/sorting_algorithms

Sorting algorithms & Big O in C

Primary LanguageC

Sorting algorithms are a set of procedures for rearranging a list or an array of items into a specific order. This order can be ascending or descending based on some criteria, such as numerical value or lexicographic order. Sorting is a fundamental operation in computer science and is used in various applications, including searching, data analysis, and more.

There are numerous sorting algorithms, each with its advantages and disadvantages. Some of the most commonly used sorting algorithms include:

Bubble Sort: This algorithm repeatedly steps through the list, compares adjacent elements, and swaps them if they are in the wrong order. The pass through the list is repeated until the list is sorted.

Selection Sort: Selection sort divides the list into a sorted and an unsorted region. It repeatedly selects the minimum element from the unsorted region and moves it to the sorted region.

Insertion Sort: Insertion sort builds the final sorted array one item at a time. It takes each element from the input list and inserts it into its correct position within the sorted array.

Merge Sort: Merge sort is a divide-and-conquer algorithm that divides the input list into smaller lists, sorts those lists, and then merges them back together.

Quick Sort: Quick sort is also a divide-and-conquer algorithm. It selects a 'pivot' element and partitions the list into two sublists: elements less than the pivot and elements greater than the pivot. It then recursively sorts the sublists.

Heap Sort: Heap sort uses a binary heap data structure to sort elements. It repeatedly removes the maximum element from the heap and places it at the end of the sorted array.

Radix Sort: Radix sort is a non-comparative integer sorting algorithm that sorts data with integer keys by grouping the keys by individual digits or bytes.

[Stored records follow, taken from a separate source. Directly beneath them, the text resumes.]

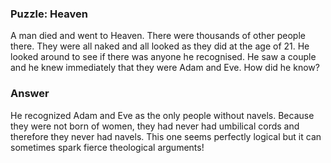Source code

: ### Puzzle: Heaven

A man died and went to Heaven. There were thousands of other people there. 
They were all naked and all looked as they did at the age of 21. He looked around to see if there was anyone he recognised. 
He saw a couple and he knew immediately that they were Adam and Eve. 
How did he know?

### Answer 

He recognized Adam and Eve as the only people without navels. Because they were not born of women, they had never had umbilical cords and therefore they never had navels.  This one seems perfectly logical but it can sometimes spark fierce theological arguments! 

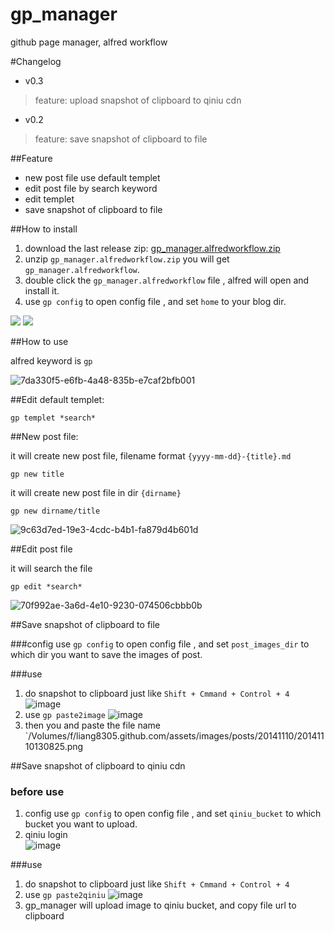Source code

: gp_manager
==========

github page manager, alfred workflow

#Changelog

* v0.3

> feature: upload snapshot of clipboard to qiniu cdn

* v0.2

> feature: save snapshot of clipboard to file

##Feature

* new post file use default templet
* edit post file by search keyword
* edit templet
* save snapshot of clipboard to file

##How to install

1. download the last release zip: [gp_manager.alfredworkflow.zip](https://github.com/liang8305/gp_manager/releases)
1. unzip `gp_manager.alfredworkflow.zip` you will get `gp_manager.alfredworkflow`.
1. double click the `gp_manager.alfredworkflow` file , alfred will open and install it.
1. use `gp config` to open config file , and set `home` to your blog dir.

![](https://cloud.githubusercontent.com/assets/3114995/4970599/f89519b6-6885-11e4-892c-0ad89ea72c1c.png)
![](https://cloud.githubusercontent.com/assets/3114995/4970605/17f851e2-6886-11e4-9767-5637ca2d3b5f.png)


##How to use

alfred keyword is `gp`

![7da330f5-e6fb-4a48-835b-e7caf2bfb001](https://cloud.githubusercontent.com/assets/3114995/4807774/94768a24-5e98-11e4-9374-e865fd52926b.png)

##Edit default templet:

	gp templet *search*

##New post file:

it will create new post file, filename format `{yyyy-mm-dd}-{title}.md`

  	gp new title
  	
it will create new post file in dir `{dirname}`

	gp new dirname/title
  	
![9c63d7ed-19e3-4cdc-b4b1-fa879d4b601d](https://cloud.githubusercontent.com/assets/3114995/4807784/ba6c9bf6-5e98-11e4-9457-0281f8a48c58.png)
  
##Edit post file

it will search the file

  	gp edit *search* 
  	
![70f992ae-3a6d-4e10-9230-074506cbbb0b](https://cloud.githubusercontent.com/assets/3114995/4807792/d1b69604-5e98-11e4-9e24-0ddc24c1de78.png)

##Save snapshot of clipboard to file

###config
use `gp config` to open config file , and set `post_images_dir` to which dir you want to save the images of post.

###use

1. do snapshot to clipboard just like `Shift + Cmmand + Control + 4`
![image](https://cloud.githubusercontent.com/assets/3114995/4971381/4d04ac7e-68da-11e4-8173-a3a06b84302d.png)
2. use `gp paste2image`
![image](https://cloud.githubusercontent.com/assets/3114995/4971385/76ff5a60-68da-11e4-9e9c-4e844e9a05bd.png)
3. then you and paste the file name `/Volumes/f/liang8305.github.com/assets/images/posts/20141110/20141110130825.png


##Save snapshot of clipboard to qiniu cdn

### before use
1. config
use `gp config` to open config file , and set `qiniu_bucket` to which bucket you want to upload.
2. qiniu login  
![image](http://qiniucdn.zhaoxiaodan.com/201504/20150407112144.png)

###use

1. do snapshot to clipboard just like `Shift + Cmmand + Control + 4`
2. use `gp paste2qiniu`
![image](http://qiniucdn.zhaoxiaodan.com/201504/20150407112323.png)
3. gp_manager will upload image to qiniu bucket, and copy file url to clipboard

The efficiency of sorting algorithms is often analyzed in terms of their time complexity, which is expressed using Big O notation. Big O notation describes the upper bound on the running time of an algorithm in the worst-case scenario concerning the input size. It helps us understand how an algorithm's performance scales as the input data grows. Some common Big O complexities for sorting algorithms are:

O(n^2): This represents algorithms like Bubble Sort and Selection Sort, which have quadratic time complexity.

O(n log n): Algorithms like Merge Sort and Quick Sort exhibit this complexity, which is more efficient than O(n^2) algorithms but not as efficient as linear time sorting.

O(n): Linear time sorting algorithms, like Counting Sort and Radix Sort, achieve this complexity for specific types of data.

O(n log n): Heapsort and some variants of Quick Sort can achieve this time complexity on average.

The choice of sorting algorithm depends on the specific requirements of the task at hand and the characteristics of the data to be sorted. Different algorithms may be more suitable for different situations based on their time and space complexity.